Fondé à Montréal par l'homme politique québécois Henri Bourassa, le quotidien Le Devoir paraît pour la première fois le 10 janvier 1910. Bourassa rassemble autour de lui une équipe de rédaction fort compétente. En font partie Olivar Asselin, Omer Héroux, Georges Pelletier, Louis Dupire et Jules Fournier.

Dès ses débuts, Le Devoir se veut patriotique et indépendant. Résolument catholique, il est partisan de la doctrine sociale de l'Église et appuie un encadrement catholique des mouvements associatif, syndical et coopératif. De tout temps, il défendra la place de la langue française et sera des débats sur la position constitutionnelle du Québec.

Au cours des années 1920, le catholicisme du directeur se dogmatise, ce qui rend plusieurs journalistes inconfortables, mais l'orateur demeure une figure très en vue qui permet au journal d'amasser des fonds.

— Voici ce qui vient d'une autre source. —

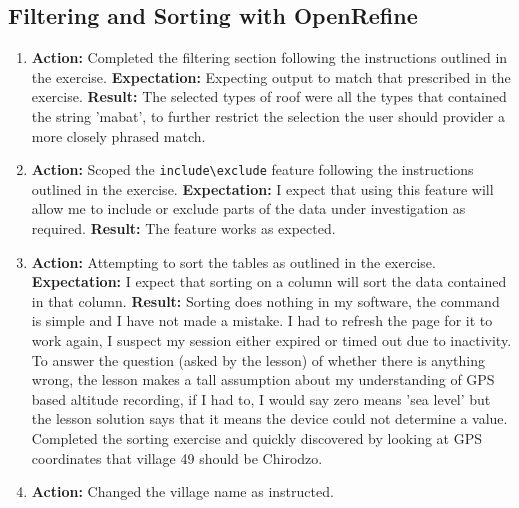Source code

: \documentclass{article}
\begin{document}
\subsection{Filtering and Sorting with OpenRefine}
\begin{enumerate}
    \item \textbf{Action: }Completed the filtering section following the instructions outlined in the exercise.
    \subitem \textbf{Expectation: }Expecting output to match that prescribed in the exercise.
    \subitem \textbf{Result: } The selected types of roof were all the types that contained the string 'mabat', to further restrict the selection the user should provider a more closely phrased match.
    \item \textbf{Action: }Scoped the \verb|include\exclude| feature following the instructions outlined in the exercise.
    \subitem \textbf{Expectation: }I expect that using this feature will allow me to include or exclude parts of the data under investigation as required.
    \subitem \textbf{Result: }The feature works as expected.
    \item \textbf{Action: }Attempting to sort the tables as outlined in the exercise.
    \subitem \textbf{Expectation: }I expect that sorting on a column will sort the data contained in that column.
    \subitem \textbf {Result: }Sorting does nothing in my software, the command is simple and I have not made a mistake. I had to refresh the page for it to work again, I suspect my session either expired or timed out due to inactivity. To answer the question (asked by the lesson) of whether there is anything wrong, the lesson makes a tall assumption about my understanding of GPS based altitude recording, if I had to, I would say zero means 'sea level' but the lesson solution says that it means the device could not determine a value. Completed the sorting exercise and quickly discovered by looking at GPS coordinates that village 49 should be Chirodzo.
    \item \textbf{Action: }Changed the village name as instructed.
\end{enumerate}
\end{document}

Grâce à lui, Le Devoir pourra toujours s'appuyer sur des donateurs privés, dont certains siègent à son CA. Des journalistes tels Fadette, Jeanne Métivier et Paul Sauriol y font leur marque à la fin de la décennie.

Proche des cercles intellectuels influents, Le Devoir a une vocation nationale. Une grande part de son tirage est tout de même acheminée dans les milieux ruraux. Le journal offrira d'ailleurs un vif appui à l'organisation de l'agriculture québécoise. Il ne pénétrera que tardivement, mais sûrement, le lectorat de la zone métropolitaine.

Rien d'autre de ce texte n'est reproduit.